[THE TASK] Every record that follows must be returned word for word.

(Beginning of RECORDS PROVIDED)

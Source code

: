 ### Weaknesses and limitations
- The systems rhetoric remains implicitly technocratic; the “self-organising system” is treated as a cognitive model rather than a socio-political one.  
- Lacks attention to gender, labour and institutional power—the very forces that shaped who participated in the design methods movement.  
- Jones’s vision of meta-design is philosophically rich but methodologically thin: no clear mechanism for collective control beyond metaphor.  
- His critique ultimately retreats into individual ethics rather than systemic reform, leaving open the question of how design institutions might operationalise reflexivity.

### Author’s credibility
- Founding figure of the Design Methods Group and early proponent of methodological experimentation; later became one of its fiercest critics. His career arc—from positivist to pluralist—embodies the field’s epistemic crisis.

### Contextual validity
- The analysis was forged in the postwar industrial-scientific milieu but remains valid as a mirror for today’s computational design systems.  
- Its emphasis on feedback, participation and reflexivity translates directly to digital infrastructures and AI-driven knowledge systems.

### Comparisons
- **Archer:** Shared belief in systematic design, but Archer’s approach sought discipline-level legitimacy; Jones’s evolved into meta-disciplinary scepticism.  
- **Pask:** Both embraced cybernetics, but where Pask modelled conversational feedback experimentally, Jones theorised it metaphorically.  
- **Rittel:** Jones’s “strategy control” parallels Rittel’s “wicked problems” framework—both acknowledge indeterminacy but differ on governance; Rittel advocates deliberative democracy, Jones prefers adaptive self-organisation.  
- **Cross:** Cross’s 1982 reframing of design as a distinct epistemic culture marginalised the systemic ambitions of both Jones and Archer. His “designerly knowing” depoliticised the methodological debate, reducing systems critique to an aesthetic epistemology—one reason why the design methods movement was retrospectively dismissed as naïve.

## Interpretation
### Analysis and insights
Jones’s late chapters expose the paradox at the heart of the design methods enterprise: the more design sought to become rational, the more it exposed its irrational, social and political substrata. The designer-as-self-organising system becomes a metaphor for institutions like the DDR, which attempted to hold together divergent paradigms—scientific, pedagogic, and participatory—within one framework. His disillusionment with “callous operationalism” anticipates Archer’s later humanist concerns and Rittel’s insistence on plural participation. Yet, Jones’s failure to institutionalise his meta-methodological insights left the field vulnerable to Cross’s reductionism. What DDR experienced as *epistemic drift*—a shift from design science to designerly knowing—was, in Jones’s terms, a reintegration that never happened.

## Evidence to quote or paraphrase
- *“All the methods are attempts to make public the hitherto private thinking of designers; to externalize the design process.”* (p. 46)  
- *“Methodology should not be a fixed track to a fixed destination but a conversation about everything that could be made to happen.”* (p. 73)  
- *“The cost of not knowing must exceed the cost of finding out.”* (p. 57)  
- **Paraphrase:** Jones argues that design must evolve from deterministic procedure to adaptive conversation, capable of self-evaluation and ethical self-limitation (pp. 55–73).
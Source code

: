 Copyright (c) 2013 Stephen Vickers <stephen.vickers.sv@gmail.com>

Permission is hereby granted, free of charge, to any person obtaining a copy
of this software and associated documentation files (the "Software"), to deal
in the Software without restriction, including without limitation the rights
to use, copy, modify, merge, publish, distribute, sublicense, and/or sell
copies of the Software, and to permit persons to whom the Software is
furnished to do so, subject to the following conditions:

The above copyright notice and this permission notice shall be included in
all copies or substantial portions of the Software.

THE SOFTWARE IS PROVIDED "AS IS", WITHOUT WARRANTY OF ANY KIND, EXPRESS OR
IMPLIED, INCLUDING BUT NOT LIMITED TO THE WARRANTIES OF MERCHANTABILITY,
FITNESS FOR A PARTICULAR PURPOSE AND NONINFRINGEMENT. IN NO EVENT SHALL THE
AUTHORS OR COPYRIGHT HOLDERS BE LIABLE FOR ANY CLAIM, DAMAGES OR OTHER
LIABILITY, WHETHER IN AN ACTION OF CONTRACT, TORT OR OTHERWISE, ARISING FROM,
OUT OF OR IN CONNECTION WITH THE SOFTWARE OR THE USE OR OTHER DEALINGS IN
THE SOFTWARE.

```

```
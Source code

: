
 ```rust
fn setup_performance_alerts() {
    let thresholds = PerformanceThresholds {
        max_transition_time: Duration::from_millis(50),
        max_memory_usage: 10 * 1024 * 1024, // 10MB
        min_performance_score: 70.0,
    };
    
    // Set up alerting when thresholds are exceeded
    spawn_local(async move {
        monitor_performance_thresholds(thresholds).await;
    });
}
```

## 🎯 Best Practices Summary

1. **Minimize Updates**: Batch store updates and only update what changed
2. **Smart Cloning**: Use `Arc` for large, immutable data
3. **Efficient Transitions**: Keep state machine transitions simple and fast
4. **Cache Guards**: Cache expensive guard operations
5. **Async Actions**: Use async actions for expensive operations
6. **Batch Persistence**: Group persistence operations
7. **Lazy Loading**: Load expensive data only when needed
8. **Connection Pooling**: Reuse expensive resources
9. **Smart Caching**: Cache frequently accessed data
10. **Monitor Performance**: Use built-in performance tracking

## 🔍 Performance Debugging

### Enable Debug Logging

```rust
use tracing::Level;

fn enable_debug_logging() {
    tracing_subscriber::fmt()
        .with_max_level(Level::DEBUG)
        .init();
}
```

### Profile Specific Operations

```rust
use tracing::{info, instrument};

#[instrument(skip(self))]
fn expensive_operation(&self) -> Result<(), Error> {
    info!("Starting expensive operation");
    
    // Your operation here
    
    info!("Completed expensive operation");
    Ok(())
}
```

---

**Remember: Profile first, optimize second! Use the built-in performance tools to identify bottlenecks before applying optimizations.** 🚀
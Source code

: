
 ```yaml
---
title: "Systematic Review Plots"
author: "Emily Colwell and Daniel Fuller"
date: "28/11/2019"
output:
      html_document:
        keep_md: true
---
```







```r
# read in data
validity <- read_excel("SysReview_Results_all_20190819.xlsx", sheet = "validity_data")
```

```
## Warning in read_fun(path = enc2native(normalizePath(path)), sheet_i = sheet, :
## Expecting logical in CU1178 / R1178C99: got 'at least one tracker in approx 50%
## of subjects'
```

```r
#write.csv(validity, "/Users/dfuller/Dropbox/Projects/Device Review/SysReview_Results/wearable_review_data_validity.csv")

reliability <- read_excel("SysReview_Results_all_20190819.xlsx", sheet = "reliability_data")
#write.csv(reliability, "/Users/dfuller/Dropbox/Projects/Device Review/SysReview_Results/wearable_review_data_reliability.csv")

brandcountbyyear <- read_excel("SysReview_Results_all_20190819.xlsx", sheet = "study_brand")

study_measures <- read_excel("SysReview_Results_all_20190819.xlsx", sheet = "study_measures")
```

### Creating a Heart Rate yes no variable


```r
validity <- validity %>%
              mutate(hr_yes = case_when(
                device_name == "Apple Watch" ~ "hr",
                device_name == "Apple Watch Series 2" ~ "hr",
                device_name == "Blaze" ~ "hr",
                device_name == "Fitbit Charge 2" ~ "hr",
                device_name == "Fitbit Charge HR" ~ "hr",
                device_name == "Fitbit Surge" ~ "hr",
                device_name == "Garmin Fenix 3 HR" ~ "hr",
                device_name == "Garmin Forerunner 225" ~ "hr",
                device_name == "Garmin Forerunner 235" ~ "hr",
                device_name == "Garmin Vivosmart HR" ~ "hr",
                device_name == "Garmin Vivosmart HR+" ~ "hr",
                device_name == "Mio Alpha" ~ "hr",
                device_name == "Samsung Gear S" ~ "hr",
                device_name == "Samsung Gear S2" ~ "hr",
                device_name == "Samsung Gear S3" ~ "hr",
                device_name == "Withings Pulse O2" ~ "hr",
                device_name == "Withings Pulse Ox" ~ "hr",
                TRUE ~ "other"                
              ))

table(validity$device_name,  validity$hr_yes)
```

(End of RECORDS PROVIDED)

[REPLY]
Source code

: ### Weaknesses and limitations
- The systems rhetoric remains implicitly technocratic; the “self-organising system” is treated as a cognitive model rather than a socio-political one.  
- Lacks attention to gender, labour and institutional power—the very forces that shaped who participated in the design methods movement.  
- Jones’s vision of meta-design is philosophically rich but methodologically thin: no clear mechanism for collective control beyond metaphor.  
- His critique ultimately retreats into individual ethics rather than systemic reform, leaving open the question of how design institutions might operationalise reflexivity.

### Author’s credibility
- Founding figure of the Design Methods Group and early proponent of methodological experimentation; later became one of its fiercest critics. His career arc—from positivist to pluralist—embodies the field’s epistemic crisis.

### Contextual validity
- The analysis was forged in the postwar industrial-scientific milieu but remains valid as a mirror for today’s computational design systems.  
- Its emphasis on feedback, participation and reflexivity translates directly to digital infrastructures and AI-driven knowledge systems.

### Comparisons
- **Archer:** Shared belief in systematic design, but Archer’s approach sought discipline-level legitimacy; Jones’s evolved into meta-disciplinary scepticism.  
- **Pask:** Both embraced cybernetics, but where Pask modelled conversational feedback experimentally, Jones theorised it metaphorically.  
- **Rittel:** Jones’s “strategy control” parallels Rittel’s “wicked problems” framework—both acknowledge indeterminacy but differ on governance; Rittel advocates deliberative democracy, Jones prefers adaptive self-organisation.  
- **Cross:** Cross’s 1982 reframing of design as a distinct epistemic culture marginalised the systemic ambitions of both Jones and Archer. His “designerly knowing” depoliticised the methodological debate, reducing systems critique to an aesthetic epistemology—one reason why the design methods movement was retrospectively dismissed as naïve.

## Interpretation
### Analysis and insights
Jones’s late chapters expose the paradox at the heart of the design methods enterprise: the more design sought to become rational, the more it exposed its irrational, social and political substrata. The designer-as-self-organising system becomes a metaphor for institutions like the DDR, which attempted to hold together divergent paradigms—scientific, pedagogic, and participatory—within one framework. His disillusionment with “callous operationalism” anticipates Archer’s later humanist concerns and Rittel’s insistence on plural participation. Yet, Jones’s failure to institutionalise his meta-methodological insights left the field vulnerable to Cross’s reductionism. What DDR experienced as *epistemic drift*—a shift from design science to designerly knowing—was, in Jones’s terms, a reintegration that never happened.

## Evidence to quote or paraphrase
- *“All the methods are attempts to make public the hitherto private thinking of designers; to externalize the design process.”* (p. 46)  
- *“Methodology should not be a fixed track to a fixed destination but a conversation about everything that could be made to happen.”* (p. 73)  
- *“The cost of not knowing must exceed the cost of finding out.”* (p. 57)  
- **Paraphrase:** Jones argues that design must evolve from deterministic procedure to adaptive conversation, capable of self-evaluation and ethical self-limitation (pp. 55–73).
Source code

: Copyright (c) 2013 Stephen Vickers <stephen.vickers.sv@gmail.com>

Permission is hereby granted, free of charge, to any person obtaining a copy
of this software and associated documentation files (the "Software"), to deal
in the Software without restriction, including without limitation the rights
to use, copy, modify, merge, publish, distribute, sublicense, and/or sell
copies of the Software, and to permit persons to whom the Software is
furnished to do so, subject to the following conditions:

The above copyright notice and this permission notice shall be included in
all copies or substantial portions of the Software.

THE SOFTWARE IS PROVIDED "AS IS", WITHOUT WARRANTY OF ANY KIND, EXPRESS OR
IMPLIED, INCLUDING BUT NOT LIMITED TO THE WARRANTIES OF MERCHANTABILITY,
FITNESS FOR A PARTICULAR PURPOSE AND NONINFRINGEMENT. IN NO EVENT SHALL THE
AUTHORS OR COPYRIGHT HOLDERS BE LIABLE FOR ANY CLAIM, DAMAGES OR OTHER
LIABILITY, WHETHER IN AN ACTION OF CONTRACT, TORT OR OTHERWISE, ARISING FROM,
OUT OF OR IN CONNECTION WITH THE SOFTWARE OR THE USE OR OTHER DEALINGS IN
THE SOFTWARE.

```

```
Source code

:
 ```rust
fn setup_performance_alerts() {
    let thresholds = PerformanceThresholds {
        max_transition_time: Duration::from_millis(50),
        max_memory_usage: 10 * 1024 * 1024, // 10MB
        min_performance_score: 70.0,
    };
    
    // Set up alerting when thresholds are exceeded
    spawn_local(async move {
        monitor_performance_thresholds(thresholds).await;
    });
}
```

## 🎯 Best Practices Summary

1. **Minimize Updates**: Batch store updates and only update what changed
2. **Smart Cloning**: Use `Arc` for large, immutable data
3. **Efficient Transitions**: Keep state machine transitions simple and fast
4. **Cache Guards**: Cache expensive guard operations
5. **Async Actions**: Use async actions for expensive operations
6. **Batch Persistence**: Group persistence operations
7. **Lazy Loading**: Load expensive data only when needed
8. **Connection Pooling**: Reuse expensive resources
9. **Smart Caching**: Cache frequently accessed data
10. **Monitor Performance**: Use built-in performance tracking

## 🔍 Performance Debugging

### Enable Debug Logging

```rust
use tracing::Level;

fn enable_debug_logging() {
    tracing_subscriber::fmt()
        .with_max_level(Level::DEBUG)
        .init();
}
```

### Profile Specific Operations

```rust
use tracing::{info, instrument};

#[instrument(skip(self))]
fn expensive_operation(&self) -> Result<(), Error> {
    info!("Starting expensive operation");
    
    // Your operation here
    
    info!("Completed expensive operation");
    Ok(())
}
```

---

**Remember: Profile first, optimize second! Use the built-in performance tools to identify bottlenecks before applying optimizations.** 🚀
Source code

:
 ```yaml
---
title: "Systematic Review Plots"
author: "Emily Colwell and Daniel Fuller"
date: "28/11/2019"
output:
      html_document:
        keep_md: true
---
```







```r
# read in data
validity <- read_excel("SysReview_Results_all_20190819.xlsx", sheet = "validity_data")
```

```
## Warning in read_fun(path = enc2native(normalizePath(path)), sheet_i = sheet, :
## Expecting logical in CU1178 / R1178C99: got 'at least one tracker in approx 50%
## of subjects'
```

```r
#write.csv(validity, "/Users/dfuller/Dropbox/Projects/Device Review/SysReview_Results/wearable_review_data_validity.csv")

reliability <- read_excel("SysReview_Results_all_20190819.xlsx", sheet = "reliability_data")
#write.csv(reliability, "/Users/dfuller/Dropbox/Projects/Device Review/SysReview_Results/wearable_review_data_reliability.csv")

brandcountbyyear <- read_excel("SysReview_Results_all_20190819.xlsx", sheet = "study_brand")

study_measures <- read_excel("SysReview_Results_all_20190819.xlsx", sheet = "study_measures")
```

### Creating a Heart Rate yes no variable


```r
validity <- validity %>%
              mutate(hr_yes = case_when(
                device_name == "Apple Watch" ~ "hr",
                device_name == "Apple Watch Series 2" ~ "hr",
                device_name == "Blaze" ~ "hr",
                device_name == "Fitbit Charge 2" ~ "hr",
                device_name == "Fitbit Charge HR" ~ "hr",
                device_name == "Fitbit Surge" ~ "hr",
                device_name == "Garmin Fenix 3 HR" ~ "hr",
                device_name == "Garmin Forerunner 225" ~ "hr",
                device_name == "Garmin Forerunner 235" ~ "hr",
                device_name == "Garmin Vivosmart HR" ~ "hr",
                device_name == "Garmin Vivosmart HR+" ~ "hr",
                device_name == "Mio Alpha" ~ "hr",
                device_name == "Samsung Gear S" ~ "hr",
                device_name == "Samsung Gear S2" ~ "hr",
                device_name == "Samsung Gear S3" ~ "hr",
                device_name == "Withings Pulse O2" ~ "hr",
                device_name == "Withings Pulse Ox" ~ "hr",
                TRUE ~ "other"                
              ))

table(validity$device_name,  validity$hr_yes)
```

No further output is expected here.